**BRIEF**.
Every line of the entries below that carries the string "background" should be copied.

[Stored data entries]

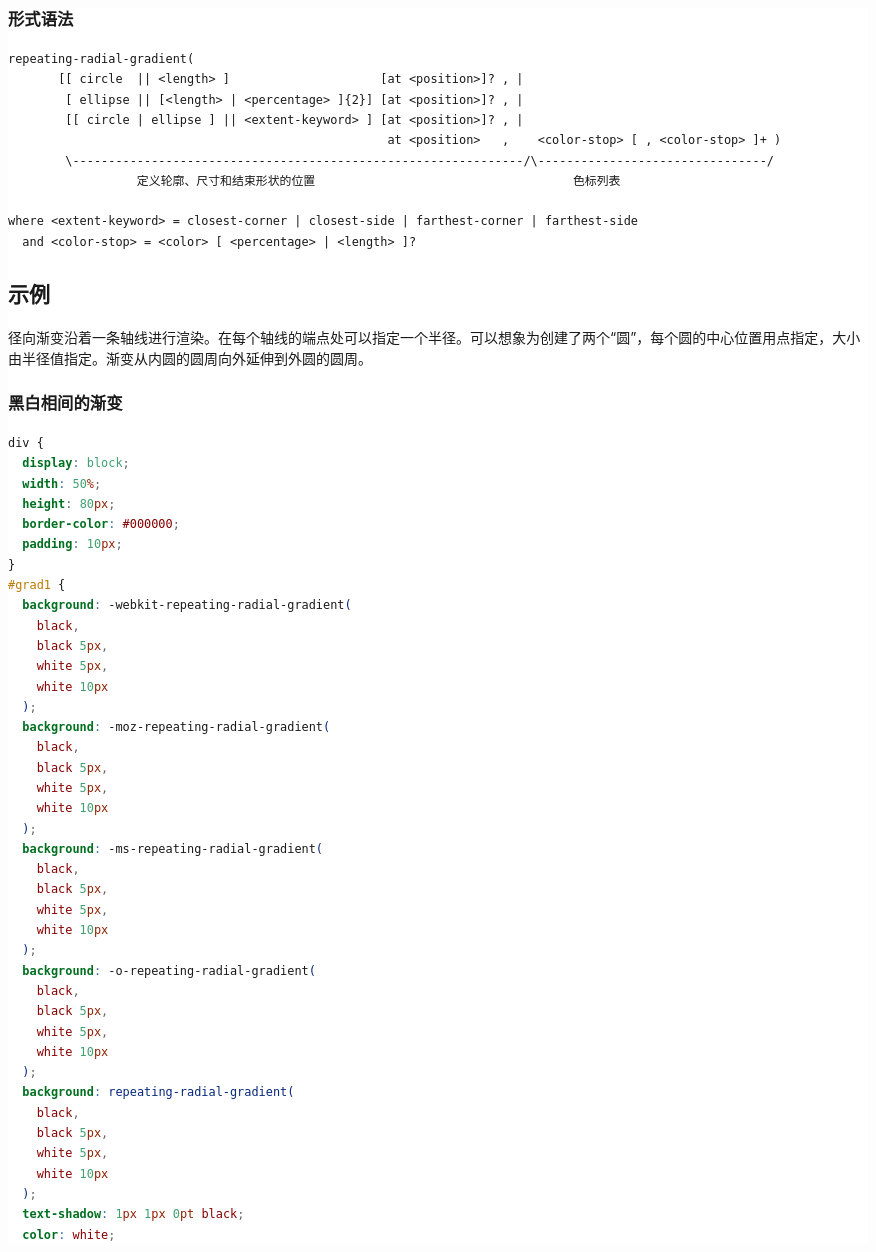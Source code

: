 ### 形式语法

```
repeating-radial-gradient(
       [[ circle  || <length> ]                     [at <position>]? , |
        [ ellipse || [<length> | <percentage> ]{2}] [at <position>]? , |
        [[ circle | ellipse ] || <extent-keyword> ] [at <position>]? , |
                                                     at <position>   ,    <color-stop> [ , <color-stop> ]+ )
        \---------------------------------------------------------------/\--------------------------------/
                  定义轮廓、尺寸和结束形状的位置                                    色标列表

where <extent-keyword> = closest-corner | closest-side | farthest-corner | farthest-side
  and <color-stop> = <color> [ <percentage> | <length> ]?
```

## 示例

径向渐变沿着一条轴线进行渲染。在每个轴线的端点处可以指定一个半径。可以想象为创建了两个“圆”，每个圆的中心位置用点指定，大小由半径值指定。渐变从内圆的圆周向外延伸到外圆的圆周。

### 黑白相间的渐变

```css
div {
  display: block;
  width: 50%;
  height: 80px;
  border-color: #000000;
  padding: 10px;
}
#grad1 {
  background: -webkit-repeating-radial-gradient(
    black,
    black 5px,
    white 5px,
    white 10px
  );
  background: -moz-repeating-radial-gradient(
    black,
    black 5px,
    white 5px,
    white 10px
  );
  background: -ms-repeating-radial-gradient(
    black,
    black 5px,
    white 5px,
    white 10px
  );
  background: -o-repeating-radial-gradient(
    black,
    black 5px,
    white 5px,
    white 10px
  );
  background: repeating-radial-gradient(
    black,
    black 5px,
    white 5px,
    white 10px
  );
  text-shadow: 1px 1px 0pt black;
  color: white;
```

**EXERCISE OUTPUT**.
  background: -webkit-repeating-radial-gradient(
  background: -moz-repeating-radial-gradient(
  background: -ms-repeating-radial-gradient(
  background: -o-repeating-radial-gradient(
  background: repeating-radial-gradient(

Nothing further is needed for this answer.